È un momento molto delicato, insomma, per la Germania e per la Merkel, che quindi formalmente continua a sostenere la linea ufficiale del Partito popolare europeo e la candidatura di Weber (pure il Ppe è in sofferenza: ha perso molti voti, ha la questione ungherese da gestire e Viktor Orbán ha stravinto alle elezioni). Ma molti a Bruxelles sono convinti che, a parte i titoli roboanti sullo scontro franco-tedesco, la Merkel non si impunterà poi troppo su Weber: lei non è mai stata del tutto favorevole al processo dello Spitzenkandidat, e ama molto la Vestager.
Se il conflitto tra la Merkel e Macron è esagerato dai media, non saranno settimane facili per gli architetti della nuova Europa. Ci sono molti criteri da tenere presente nella selezione delle nomine e, soprattutto, ci sono grandi instabilità. In Austria c’è un governo di transizione perché il Parlamento di Vienna ha sfiduciato il premier, Sebastian Kurz, che pure è andato molto bene nelle urne alle europee (si voterà a settembre), dopo lo scandalo che ha coinvolto l’ex partner di coalizione, l’estrema destra dell’Fpö.

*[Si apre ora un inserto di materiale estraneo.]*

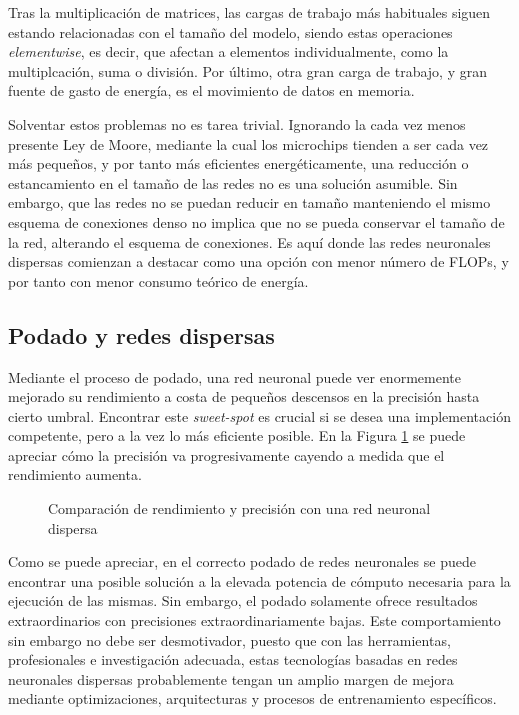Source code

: Tras la multiplicación de matrices, las cargas de trabajo más habituales siguen estando relacionadas con el tamaño del modelo, siendo estas operaciones \textit{elementwise}, es decir, que afectan a elementos individualmente, como la multiplcación, suma o división. Por último, otra gran carga de trabajo, y gran fuente de gasto de energía, es el movimiento de datos en memoria.

Solventar estos problemas no es tarea trivial. Ignorando la cada vez menos presente Ley de Moore, mediante la cual los microchips tienden a ser cada vez más pequeños, y por tanto más eficientes energéticamente, una reducción o estancamiento en el tamaño de las redes no es una solución asumible. Sin embargo, que las redes no se puedan reducir en tamaño manteniendo el mismo esquema de conexiones denso no implica que no se pueda conservar el tamaño de la red, alterando el esquema de conexiones. Es aquí donde las redes neuronales dispersas comienzan a destacar como una opción con menor número de FLOPs, y por tanto con menor consumo teórico de energía.

\subsection{Podado y redes dispersas}
\label{ssec:podado_y_redes_dispersas}
Mediante el proceso de podado, una red neuronal puede ver enormemente mejorado su rendimiento a costa de pequeños descensos en la precisión hasta cierto umbral. Encontrar este \textit{sweet-spot} es crucial si se desea una implementación competente, pero a la vez lo más eficiente posible. En la Figura \ref{fig:grafica_sparse_vs_dense} \cite{neuralmagic_pruning_overview} se puede apreciar cómo la precisión va progresivamente cayendo a medida que el rendimiento aumenta.

\begin{figure}[h!]
    \centering
    \vspace*{0.5cm}
    \def\svgwidth{0.9\textwidth}
    
    \caption{Comparación de rendimiento y precisión con una red neuronal dispersa}
    \label{fig:grafica_sparse_vs_dense}
\end{figure}

Como se puede apreciar, en el correcto podado de redes neuronales se puede encontrar una posible solución a la elevada potencia de cómputo necesaria para la ejecución de las mismas. Sin embargo, el podado solamente ofrece resultados extraordinarios con precisiones extraordinariamente bajas. Este comportamiento sin embargo no debe ser desmotivador, puesto que con las herramientas, profesionales e investigación adecuada, estas tecnologías basadas en redes neuronales dispersas probablemente tengan un amplio margen de mejora mediante optimizaciones, arquitecturas y procesos de entrenamiento específicos.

In Grecia si andrà a votare il 7 luglio: il premier di sinistra, Alexis Tsipras, ha indetto le elezioni anticipate dopo aver perso di quasi dieci punti percentuali la sfida con il partito conservatore Nuova Democrazia.
Nel Regno Unito inizia a breve la contesa dentro al partito di governo, i Tory, per sostituire la premier dimissionaria Theresa May: si andrà avanti fino alla seconda metà di luglio. Il Belgio potrebbe restare senza governo ancora per molto tempo, la Danimarca è al voto in questi giorni e potrebbe realizzarsi un’alternanza politica, in Romania molti esponenti del partito socialista al governo, ma battuto alle europee, sono andati in prigione.
Così, per quanto paradossale possa suonare, visto che da mesi ci viene raccontato l’esatto contrario, l’Unione europea appare oggi ben più stabile di molti suoi Stati membri.